Son message : toute déviation politique au sein de l’armée constitue une menace directe contre la cohésion, la discipline et la stabilité du pays.

« Une armée politisée est une armée brisée » : le général Gbaguidi avertit

Sans détour, le CEMG a rappelé que si les soldats se mettaient à servir des camps politiques opposés, « l’institution s’effondrerait immédiatement ».
Une armée fragmentée, a-t-il insisté, devient incapable de protéger la population, incapable de défendre le territoire, incapable même de fonctionner.

Son discours n’était pas une mise en garde théorique.
C’était un signal d’urgence, dans un contexte national où certains comportements individuels pourraient être influencés par la fièvre électorale.
Le général l’a dit clairement : la neutralité n’est pas un slogan, c’est une ligne rouge.

La règle est simple : les civils décident, les militaires exécutent

Le Général Gbaguidi a rappelé un principe cardinal des démocraties :
la politique appartient aux civils, la protection de la République appartient aux militaires.

Il a expliqué que chaque acteur de l’État a un domaine précis, et que l’armée n’a pas vocation à franchir la frontière politique.
Même au niveau stratégique, les FAB n’interviennent que pour appliquer les décisions des autorités civiles. Rien d’autre. Jamais plus.

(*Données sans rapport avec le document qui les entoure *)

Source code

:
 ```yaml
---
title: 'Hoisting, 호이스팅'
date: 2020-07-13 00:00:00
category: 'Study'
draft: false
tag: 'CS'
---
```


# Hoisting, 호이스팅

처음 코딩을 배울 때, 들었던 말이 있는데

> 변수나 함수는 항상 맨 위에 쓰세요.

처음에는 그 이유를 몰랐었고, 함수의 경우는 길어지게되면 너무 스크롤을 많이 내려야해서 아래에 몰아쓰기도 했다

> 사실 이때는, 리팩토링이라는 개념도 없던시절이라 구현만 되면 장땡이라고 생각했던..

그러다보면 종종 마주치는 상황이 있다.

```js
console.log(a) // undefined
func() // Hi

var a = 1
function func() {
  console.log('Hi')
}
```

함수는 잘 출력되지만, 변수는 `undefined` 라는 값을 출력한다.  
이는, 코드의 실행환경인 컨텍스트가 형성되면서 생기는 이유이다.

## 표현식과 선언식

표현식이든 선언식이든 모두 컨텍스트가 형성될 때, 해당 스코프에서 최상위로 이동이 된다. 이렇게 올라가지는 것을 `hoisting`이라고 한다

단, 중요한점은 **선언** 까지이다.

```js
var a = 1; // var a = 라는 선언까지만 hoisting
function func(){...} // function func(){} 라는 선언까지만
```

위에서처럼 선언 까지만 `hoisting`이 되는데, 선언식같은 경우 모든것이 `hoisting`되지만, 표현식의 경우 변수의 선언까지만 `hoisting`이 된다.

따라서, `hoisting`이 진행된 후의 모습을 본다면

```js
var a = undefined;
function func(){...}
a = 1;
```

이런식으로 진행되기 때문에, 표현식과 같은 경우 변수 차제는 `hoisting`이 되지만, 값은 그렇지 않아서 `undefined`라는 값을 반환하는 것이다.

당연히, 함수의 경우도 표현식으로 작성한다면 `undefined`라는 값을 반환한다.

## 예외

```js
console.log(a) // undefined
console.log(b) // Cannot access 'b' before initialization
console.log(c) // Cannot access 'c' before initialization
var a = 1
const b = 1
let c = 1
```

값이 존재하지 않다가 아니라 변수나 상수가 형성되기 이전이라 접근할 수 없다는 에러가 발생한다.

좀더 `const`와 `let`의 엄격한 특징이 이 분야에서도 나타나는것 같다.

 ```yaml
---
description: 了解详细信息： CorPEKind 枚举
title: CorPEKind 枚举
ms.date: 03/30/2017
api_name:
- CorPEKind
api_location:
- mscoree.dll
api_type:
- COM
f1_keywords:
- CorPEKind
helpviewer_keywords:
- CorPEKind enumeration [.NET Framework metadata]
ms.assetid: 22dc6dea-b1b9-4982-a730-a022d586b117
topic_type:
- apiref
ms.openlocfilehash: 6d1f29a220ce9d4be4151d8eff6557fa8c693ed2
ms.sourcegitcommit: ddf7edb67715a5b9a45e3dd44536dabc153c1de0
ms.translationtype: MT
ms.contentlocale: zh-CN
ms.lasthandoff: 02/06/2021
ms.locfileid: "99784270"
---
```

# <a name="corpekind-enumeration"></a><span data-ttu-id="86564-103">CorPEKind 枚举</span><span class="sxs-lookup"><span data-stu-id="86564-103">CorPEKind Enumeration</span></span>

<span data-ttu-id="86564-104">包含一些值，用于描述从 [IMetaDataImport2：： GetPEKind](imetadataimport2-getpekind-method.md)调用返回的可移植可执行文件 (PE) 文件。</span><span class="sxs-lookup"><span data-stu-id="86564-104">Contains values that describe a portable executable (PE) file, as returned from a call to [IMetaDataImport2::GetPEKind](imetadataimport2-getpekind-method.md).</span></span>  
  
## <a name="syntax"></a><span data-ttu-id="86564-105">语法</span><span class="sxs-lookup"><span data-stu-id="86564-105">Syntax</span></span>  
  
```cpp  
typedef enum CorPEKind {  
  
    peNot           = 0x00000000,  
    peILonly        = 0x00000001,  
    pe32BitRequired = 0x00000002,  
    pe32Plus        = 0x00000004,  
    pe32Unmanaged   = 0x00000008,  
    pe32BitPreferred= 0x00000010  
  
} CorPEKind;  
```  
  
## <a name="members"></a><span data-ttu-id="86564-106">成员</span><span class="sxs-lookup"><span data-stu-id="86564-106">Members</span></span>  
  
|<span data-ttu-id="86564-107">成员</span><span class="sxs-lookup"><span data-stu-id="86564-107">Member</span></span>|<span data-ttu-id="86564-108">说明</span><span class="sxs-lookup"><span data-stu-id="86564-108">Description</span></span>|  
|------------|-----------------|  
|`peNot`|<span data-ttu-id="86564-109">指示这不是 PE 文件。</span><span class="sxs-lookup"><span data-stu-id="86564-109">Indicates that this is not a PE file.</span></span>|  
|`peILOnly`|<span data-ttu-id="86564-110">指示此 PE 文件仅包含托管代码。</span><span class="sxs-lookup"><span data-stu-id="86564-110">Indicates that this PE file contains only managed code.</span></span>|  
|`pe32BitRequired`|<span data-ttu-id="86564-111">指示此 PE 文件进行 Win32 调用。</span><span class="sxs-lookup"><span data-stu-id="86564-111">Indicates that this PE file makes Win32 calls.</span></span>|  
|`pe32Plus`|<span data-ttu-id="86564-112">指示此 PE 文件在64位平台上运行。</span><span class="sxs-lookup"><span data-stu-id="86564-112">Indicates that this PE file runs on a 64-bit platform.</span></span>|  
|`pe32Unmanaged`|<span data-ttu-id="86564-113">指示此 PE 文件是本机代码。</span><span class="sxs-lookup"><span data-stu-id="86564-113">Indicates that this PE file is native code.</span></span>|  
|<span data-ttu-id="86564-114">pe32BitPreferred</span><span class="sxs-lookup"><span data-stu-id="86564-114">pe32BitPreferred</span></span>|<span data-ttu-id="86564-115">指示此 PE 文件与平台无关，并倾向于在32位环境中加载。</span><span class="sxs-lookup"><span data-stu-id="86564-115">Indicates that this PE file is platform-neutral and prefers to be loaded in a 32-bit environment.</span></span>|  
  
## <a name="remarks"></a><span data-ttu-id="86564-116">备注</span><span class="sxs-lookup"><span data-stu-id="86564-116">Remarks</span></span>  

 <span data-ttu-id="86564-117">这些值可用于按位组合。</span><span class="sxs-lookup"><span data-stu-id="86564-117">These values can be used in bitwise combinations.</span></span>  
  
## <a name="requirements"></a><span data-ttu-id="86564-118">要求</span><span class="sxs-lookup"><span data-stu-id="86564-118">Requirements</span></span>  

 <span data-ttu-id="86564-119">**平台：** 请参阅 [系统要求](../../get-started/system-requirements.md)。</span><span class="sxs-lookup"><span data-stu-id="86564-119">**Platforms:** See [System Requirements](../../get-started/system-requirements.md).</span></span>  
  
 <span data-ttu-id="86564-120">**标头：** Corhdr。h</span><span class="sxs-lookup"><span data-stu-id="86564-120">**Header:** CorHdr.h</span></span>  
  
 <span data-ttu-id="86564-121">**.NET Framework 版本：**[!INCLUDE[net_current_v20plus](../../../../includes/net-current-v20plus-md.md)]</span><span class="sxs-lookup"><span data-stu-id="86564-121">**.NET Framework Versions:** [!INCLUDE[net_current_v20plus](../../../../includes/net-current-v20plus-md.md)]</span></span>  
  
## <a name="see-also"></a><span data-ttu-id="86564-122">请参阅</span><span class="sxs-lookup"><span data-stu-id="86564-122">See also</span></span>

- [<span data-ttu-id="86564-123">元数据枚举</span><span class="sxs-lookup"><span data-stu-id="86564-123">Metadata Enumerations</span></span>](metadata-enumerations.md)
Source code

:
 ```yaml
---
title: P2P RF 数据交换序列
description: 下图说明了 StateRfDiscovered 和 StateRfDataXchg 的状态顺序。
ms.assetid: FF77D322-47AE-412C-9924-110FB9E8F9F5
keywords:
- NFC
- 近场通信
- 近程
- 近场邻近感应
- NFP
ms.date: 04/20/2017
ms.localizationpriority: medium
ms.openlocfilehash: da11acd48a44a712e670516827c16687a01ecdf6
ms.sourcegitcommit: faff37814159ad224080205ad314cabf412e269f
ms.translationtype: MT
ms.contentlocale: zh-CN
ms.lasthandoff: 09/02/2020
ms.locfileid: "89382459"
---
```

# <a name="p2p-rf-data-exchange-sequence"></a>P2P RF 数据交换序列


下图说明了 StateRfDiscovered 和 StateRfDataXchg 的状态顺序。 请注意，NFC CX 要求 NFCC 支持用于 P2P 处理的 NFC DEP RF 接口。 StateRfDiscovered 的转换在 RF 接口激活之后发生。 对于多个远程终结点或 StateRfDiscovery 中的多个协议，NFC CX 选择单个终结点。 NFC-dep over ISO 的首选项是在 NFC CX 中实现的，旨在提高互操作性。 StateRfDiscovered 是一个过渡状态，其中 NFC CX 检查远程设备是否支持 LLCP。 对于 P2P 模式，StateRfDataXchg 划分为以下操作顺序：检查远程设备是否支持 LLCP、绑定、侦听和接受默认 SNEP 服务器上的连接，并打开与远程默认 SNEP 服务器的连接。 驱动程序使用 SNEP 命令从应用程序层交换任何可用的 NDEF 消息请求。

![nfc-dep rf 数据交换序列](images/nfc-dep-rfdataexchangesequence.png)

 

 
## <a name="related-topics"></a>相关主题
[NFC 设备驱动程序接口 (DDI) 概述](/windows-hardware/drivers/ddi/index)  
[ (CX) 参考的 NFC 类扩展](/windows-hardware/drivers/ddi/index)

Cette répartition évite les dérives que l’on observe ailleurs sur le continent, là où des armées politisées se sont improvisées arbitres ou acteurs de la vie publique, avec les conséquences que l’on sait.

Le CEMG a donc insisté :
les militaires doivent rester concentrés sur leur mission sacrée – protéger le territoire, défendre l’ordre constitutionnel, assurer la sécurité du peuple.
Les questions partisanes sont l’affaire des politiciens, pas des casernes.

Neutralité permanente : une obligation, pas une faveur

L’un des points les plus forts du discours portait sur la durée :
la neutralité ne se limite pas aux périodes électorales.

Pas de neutralité « à la carte », pas de posture occasionnelle.
C’est un engagement de carrière, un principe qui structure toute l’identité militaire.

Le général Gbaguidi a dénoncé toute prise de position personnelle, toute attitude ambiguë, tout comportement qui pourrait donner l’illusion d’un parti pris politique.
La neutralité, a-t-il dit, est la condition indispensable à la stabilité de l’armée et à la crédibilité des FAB aux yeux de la Nation.

Le soutien ferme du ministre de la Défense

Le ministre de la Défense, présent lors de la conférence, a validé la mise au point du Chef d’état-major.
Sa prise de parole a été claire :
une armée qui se laisse happer par les luttes partisanes perd son âme et sa force.

Il a rappelé que la stabilité de la République repose sur une institution militaire disciplinée, soudée et loyalement détachée des rivalités politiques.

Un rappel salutaire à l’heure des crispations politiques

Cette Journée du soldat n’a pas été une cérémonie de plus.
Elle a été un moment de vérité, un retour aux valeurs fondamentales :
discipline, unité, loyauté, devoir.

En réaffirmant avec vigueur la neutralité totale des Forces armées béninoises, le Général Gbaguidi a voulu prévenir toute dérive, toute tentative de manipulation, toute infiltration des passions politiques dans les rangs militaires.

Son message, à la fois ferme et pédagogique, rappelle ceci :
la force d’une armée ne se mesure pas seulement à ses armes, mais à sa capacité à rester fidèle à la République, même quand la tempête politique gronde.